You can now group or stack columns of data by passing 2D arrays to
bar
or barh
, just like in
pandas
, or use different colors for negative and positive bars by
passing negpos=True
. Also, bar
and
barh
now employ “default” x coordinates if you
failed to provide them explicitly.
To make filled “area” plots, use the new area
and
areax
methods. These are alises for
fill_between
and
fill_betweenx
, which are wrapped by
fill_between_wrapper
and
fill_betweenx_wrapper
. You can now stack or overlay
columns of data by passing 2D arrays to area
and
areax
, just like in pandas
. You can also now draw
area plots that change color when the fill boundaries cross each other by
passing negpos=True
to fill_between
. The most
common use case for this is highlighting negative and positive areas with
different colors, as shown below.
[6]:
import proplot as plot
import numpy as np
import pandas as pd
state = np.random.RandomState(51423)
data = state.rand(5, 5).cumsum(axis=0).cumsum(axis=1)[:, ::-1]
data = pd.DataFrame(
data, columns=pd.Index(np.arange(1, 6), name='column'),
index=pd.Index(['a', 'b', 'c', 'd', 'e'], name='row idx')
)
# Generate figure
plot.rc.titleloc = 'uc'
fig, axs = plot.subplots(nrows=2, aspect=2, axwidth=4.8, share=0, hratios=(3, 2))
# Side-by-side bars
ax = axs[0]
obj = ax.bar(
data, cycle='Reds', colorbar='ul',
edgecolor='red9', colorbar_kw={'frameon': False}
)
ax.format(
xlocator=1, xminorlocator=0.5, ytickminor=False,
title='Side-by-side', suptitle='Bar plot demo'
)
# Stacked bars
ax = axs[1]
obj = ax.barh(
data.iloc[::-1, :], cycle='Blues',
legend='ur', edgecolor='blue9', stacked=True
)
ax.format(title='Stacked')
axs.format(grid=False)
plot.rc.reset()
[7]:
import proplot as plot
import numpy as np
state = np.random.RandomState(51423)
data = state.rand(5, 3).cumsum(axis=0)
cycle = ('gray3', 'gray5', 'gray7')
# Generate figure
fig, axs = plot.subplots(ncols=2, axwidth=2.3, share=0)

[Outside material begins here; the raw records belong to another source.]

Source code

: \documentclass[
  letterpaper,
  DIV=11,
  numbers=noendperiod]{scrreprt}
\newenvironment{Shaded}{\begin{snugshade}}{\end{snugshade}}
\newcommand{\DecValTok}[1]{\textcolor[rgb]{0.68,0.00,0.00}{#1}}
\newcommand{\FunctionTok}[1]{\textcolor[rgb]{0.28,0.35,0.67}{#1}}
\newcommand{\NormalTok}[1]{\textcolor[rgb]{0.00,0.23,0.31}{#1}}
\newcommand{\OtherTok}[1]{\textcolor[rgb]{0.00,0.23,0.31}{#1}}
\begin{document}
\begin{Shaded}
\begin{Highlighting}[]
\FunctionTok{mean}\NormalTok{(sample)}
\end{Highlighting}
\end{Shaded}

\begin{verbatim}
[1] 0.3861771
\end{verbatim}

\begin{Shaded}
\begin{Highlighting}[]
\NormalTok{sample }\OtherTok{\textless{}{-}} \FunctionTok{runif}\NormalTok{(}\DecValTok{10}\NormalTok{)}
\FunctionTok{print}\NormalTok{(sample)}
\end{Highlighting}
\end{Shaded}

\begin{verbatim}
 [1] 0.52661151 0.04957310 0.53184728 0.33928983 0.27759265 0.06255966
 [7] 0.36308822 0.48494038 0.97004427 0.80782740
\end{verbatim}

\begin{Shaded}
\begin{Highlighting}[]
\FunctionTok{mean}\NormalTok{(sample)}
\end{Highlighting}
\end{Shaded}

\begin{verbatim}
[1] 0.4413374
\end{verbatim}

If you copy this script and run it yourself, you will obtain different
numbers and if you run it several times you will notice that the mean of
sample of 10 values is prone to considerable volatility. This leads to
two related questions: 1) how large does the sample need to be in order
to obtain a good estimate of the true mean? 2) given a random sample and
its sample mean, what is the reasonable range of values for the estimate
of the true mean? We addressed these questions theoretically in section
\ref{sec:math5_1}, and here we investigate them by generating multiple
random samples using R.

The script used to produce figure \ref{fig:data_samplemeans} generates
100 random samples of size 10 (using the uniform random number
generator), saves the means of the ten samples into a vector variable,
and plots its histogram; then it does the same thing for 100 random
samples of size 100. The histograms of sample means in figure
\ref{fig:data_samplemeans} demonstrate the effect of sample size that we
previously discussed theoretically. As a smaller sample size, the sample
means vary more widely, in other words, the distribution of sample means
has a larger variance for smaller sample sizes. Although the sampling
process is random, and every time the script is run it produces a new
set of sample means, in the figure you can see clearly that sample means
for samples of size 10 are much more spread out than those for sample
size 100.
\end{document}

axs.format(grid=False, xlabel='xlabel', ylabel='ylabel', suptitle='Area plot demo')
# Overlaid area patches
ax = axs[0]
ax.area(
np.arange(5), data, data + state.rand(5)[:, None], cycle=cycle, alpha=0.7,
legend='uc', legend_kw={'center': True, 'ncols': 2, 'labels': ['z', 'y', 'qqqq']},
)
ax.format(title='Fill between columns')
# Stacked area patches
ax = axs[1]
ax.area(
np.arange(5), data, stacked=True, cycle=cycle, alpha=0.8,
legend='ul', legend_kw={'center': True, 'ncols': 2, 'labels': ['z', 'y', 'qqqq']},
)
ax.format(title='Stack between columns')
[8]:
import proplot as plot
import numpy as np
state = np.random.RandomState(51423)
data = 4 * (state.rand(50) - 0.5)
# Generate figure
fig, axs = plot.subplots(nrows=2, width=5, aspect=2)
axs.format(
xmargin=0, xlabel='xlabel', ylabel='ylabel', grid=True,
suptitle='Positive and negative colors demo',
)
axs.axhline(0, color='k', linewidth=1) # zero line
# Bar plot
axs[0].bar(data, width=1, edgecolor='none', negpos=True)
axs[0].format(title='Bar plot')
# Area plot
axs[1].area(data, negpos=True)
axs[1].format(title='Area plot')
Box plots and violin plots¶
The boxplot
and violinplot
methods are now wrapped with boxplot_wrapper
,
violinplot_wrapper
, cycle_changer
,
and standardize_1d
. These wrappers add some useful
options and apply aesthetically pleasing default settings. They also
automatically apply axis labels based on the DataFrame
column
labels or the input x coordinate labels.
[9]:
import proplot as plot
import numpy as np
import pandas as pd
# Generate sample data
N = 500
state = np.random.RandomState(51423)
data = state.normal(size=(N, 5)) + 2 * (state.rand(N, 5) - 0.5) * np.arange(5)
data = pd.DataFrame(
data,
columns=pd.Index(['a', 'b', 'c', 'd', 'e'], name='xlabel')
)
# Generate figure
fig, axs = plot.subplots(ncols=2, axwidth=2.5)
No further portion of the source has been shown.